:: Work to be completed ::
Using the material that follows, work out how many lines include the word "Fall". Your answer should be that number only.

:: Entries provided ::
============================================================

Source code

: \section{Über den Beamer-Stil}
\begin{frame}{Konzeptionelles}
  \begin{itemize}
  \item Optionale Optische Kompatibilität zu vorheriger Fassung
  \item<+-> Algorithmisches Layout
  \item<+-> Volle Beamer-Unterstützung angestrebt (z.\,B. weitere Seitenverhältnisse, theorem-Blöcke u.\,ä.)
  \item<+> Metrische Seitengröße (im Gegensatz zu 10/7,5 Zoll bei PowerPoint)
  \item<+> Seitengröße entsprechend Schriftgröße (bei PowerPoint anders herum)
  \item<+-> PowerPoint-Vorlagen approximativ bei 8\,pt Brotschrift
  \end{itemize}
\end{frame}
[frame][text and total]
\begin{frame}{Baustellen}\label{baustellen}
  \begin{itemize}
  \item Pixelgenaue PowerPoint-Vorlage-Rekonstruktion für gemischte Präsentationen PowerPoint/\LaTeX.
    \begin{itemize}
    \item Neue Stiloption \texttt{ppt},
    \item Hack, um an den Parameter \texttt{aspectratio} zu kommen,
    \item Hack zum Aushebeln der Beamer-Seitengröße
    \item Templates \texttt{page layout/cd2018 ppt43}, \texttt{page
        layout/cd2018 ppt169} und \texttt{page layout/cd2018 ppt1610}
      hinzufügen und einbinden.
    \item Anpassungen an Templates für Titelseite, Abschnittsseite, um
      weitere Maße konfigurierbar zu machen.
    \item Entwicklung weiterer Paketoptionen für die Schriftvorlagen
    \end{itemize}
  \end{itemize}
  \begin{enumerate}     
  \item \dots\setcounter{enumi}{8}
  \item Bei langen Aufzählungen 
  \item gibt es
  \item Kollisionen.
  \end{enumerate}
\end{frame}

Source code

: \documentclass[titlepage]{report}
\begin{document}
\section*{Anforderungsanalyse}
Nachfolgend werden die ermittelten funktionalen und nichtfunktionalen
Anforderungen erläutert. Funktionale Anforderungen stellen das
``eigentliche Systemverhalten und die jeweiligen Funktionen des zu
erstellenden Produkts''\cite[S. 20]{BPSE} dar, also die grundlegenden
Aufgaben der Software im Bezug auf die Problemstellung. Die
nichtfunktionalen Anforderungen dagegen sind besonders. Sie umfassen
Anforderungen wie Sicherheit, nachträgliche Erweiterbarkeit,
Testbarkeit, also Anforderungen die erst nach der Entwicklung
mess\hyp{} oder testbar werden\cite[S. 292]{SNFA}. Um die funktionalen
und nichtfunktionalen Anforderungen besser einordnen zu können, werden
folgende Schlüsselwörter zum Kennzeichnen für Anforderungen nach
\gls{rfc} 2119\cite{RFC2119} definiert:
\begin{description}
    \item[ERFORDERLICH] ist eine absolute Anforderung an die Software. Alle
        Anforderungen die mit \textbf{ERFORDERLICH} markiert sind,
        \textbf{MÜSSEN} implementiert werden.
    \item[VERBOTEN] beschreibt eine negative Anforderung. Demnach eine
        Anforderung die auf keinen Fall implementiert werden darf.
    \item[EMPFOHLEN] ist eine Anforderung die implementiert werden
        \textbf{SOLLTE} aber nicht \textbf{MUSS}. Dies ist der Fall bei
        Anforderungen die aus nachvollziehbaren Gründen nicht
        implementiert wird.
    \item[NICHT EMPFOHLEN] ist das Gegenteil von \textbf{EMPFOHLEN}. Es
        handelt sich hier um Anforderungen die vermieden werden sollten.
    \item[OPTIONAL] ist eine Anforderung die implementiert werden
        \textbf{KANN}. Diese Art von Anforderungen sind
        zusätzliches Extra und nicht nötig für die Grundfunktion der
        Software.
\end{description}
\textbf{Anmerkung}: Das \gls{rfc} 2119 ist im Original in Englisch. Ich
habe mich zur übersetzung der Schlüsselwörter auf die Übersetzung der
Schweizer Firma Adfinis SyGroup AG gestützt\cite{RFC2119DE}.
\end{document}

============================================================

:: Response for this exercise ::
2